#### Problem requirements
Without including any picture, transcribe the entries below word for word.

#### Listed records
::::

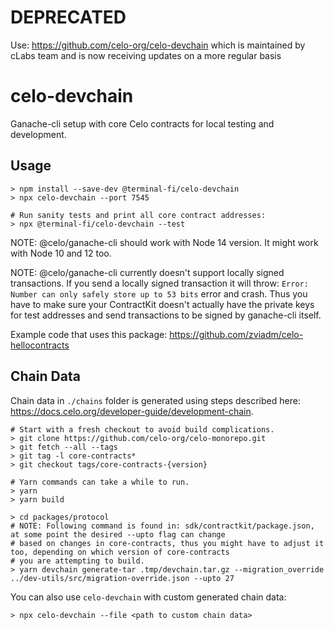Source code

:# DEPRECATED
Use: https://github.com/celo-org/celo-devchain which is maintained by cLabs team and is now receiving updates
on a more regular basis

# celo-devchain

Ganache-cli setup with core Celo contracts for local testing and development.

## Usage

```
> npm install --save-dev @terminal-fi/celo-devchain
> npx celo-devchain --port 7545
```

```
# Run sanity tests and print all core contract addresses:
> npx @terminal-fi/celo-devchain --test
```

NOTE: @celo/ganache-cli should work with Node 14 version. It might work with Node 10 and 12 too.

NOTE: @celo/ganache-cli currently doesn't support locally signed transactions. If you send
a locally signed transaction it will throw: `Error: Number can only safely store up to 53 bits`
error and crash. Thus you have to make sure your ContractKit doesn't actually have the private
keys for test addresses and send transactions to be signed by ganache-cli itself.

Example code that uses this package: https://github.com/zviadm/celo-hellocontracts

## Chain Data

Chain data in `./chains` folder is generated using steps described here: https://docs.celo.org/developer-guide/development-chain.
```
# Start with a fresh checkout to avoid build complications.
> git clone https://github.com/celo-org/celo-monorepo.git
> git fetch --all --tags
> git tag -l core-contracts*
> git checkout tags/core-contracts-{version}

# Yarn commands can take a while to run.
> yarn
> yarn build

> cd packages/protocol
# NOTE: Following command is found in: sdk/contractkit/package.json, at some point the desired --upto flag can change
# based on changes in core-contracts, thus you might have to adjust it too, depending on which version of core-contracts
# you are attempting to build.
> yarn devchain generate-tar .tmp/devchain.tar.gz --migration_override ../dev-utils/src/migration-override.json --upto 27
```

You can also use `celo-devchain` with custom generated chain data:
```
> npx celo-devchain --file <path to custom chain data>
```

::::

#### Reply to the exercise
Source code

:# DEPRECATED
Use: https://github.com/celo-org/celo-devchain which is maintained by cLabs team and is now receiving updates
on a more regular basis

# celo-devchain

Ganache-cli setup with core Celo contracts for local testing and development.

## Usage

```
> npm install --save-dev @terminal-fi/celo-devchain
> npx celo-devchain --port 7545
```

```
# Run sanity tests and print all core contract addresses:
> npx @terminal-fi/celo-devchain --test
```

NOTE: @celo/ganache-cli should work with Node 14 version. It might work with Node 10 and 12 too.

NOTE: @celo/ganache-cli currently doesn't support locally signed transactions. If you send
a locally signed transaction it will throw: `Error: Number can only safely store up to 53 bits`
error and crash. Thus you have to make sure your ContractKit doesn't actually have the private
keys for test addresses and send transactions to be signed by ganache-cli itself.

Example code that uses this package: https://github.com/zviadm/celo-hellocontracts

## Chain Data

Chain data in `./chains` folder is generated using steps described here: https://docs.celo.org/developer-guide/development-chain.
```
# Start with a fresh checkout to avoid build complications.
> git clone https://github.com/celo-org/celo-monorepo.git
> git fetch --all --tags
> git tag -l core-contracts*
> git checkout tags/core-contracts-{version}

# Yarn commands can take a while to run.
> yarn
> yarn build

> cd packages/protocol
# NOTE: Following command is found in: sdk/contractkit/package.json, at some point the desired --upto flag can change
# based on changes in core-contracts, thus you might have to adjust it too, depending on which version of core-contracts
# you are attempting to build.
> yarn devchain generate-tar .tmp/devchain.tar.gz --migration_override ../dev-utils/src/migration-override.json --upto 27
```

You can also use `celo-devchain` with custom generated chain data:
```
> npx celo-devchain --file <path to custom chain data>
```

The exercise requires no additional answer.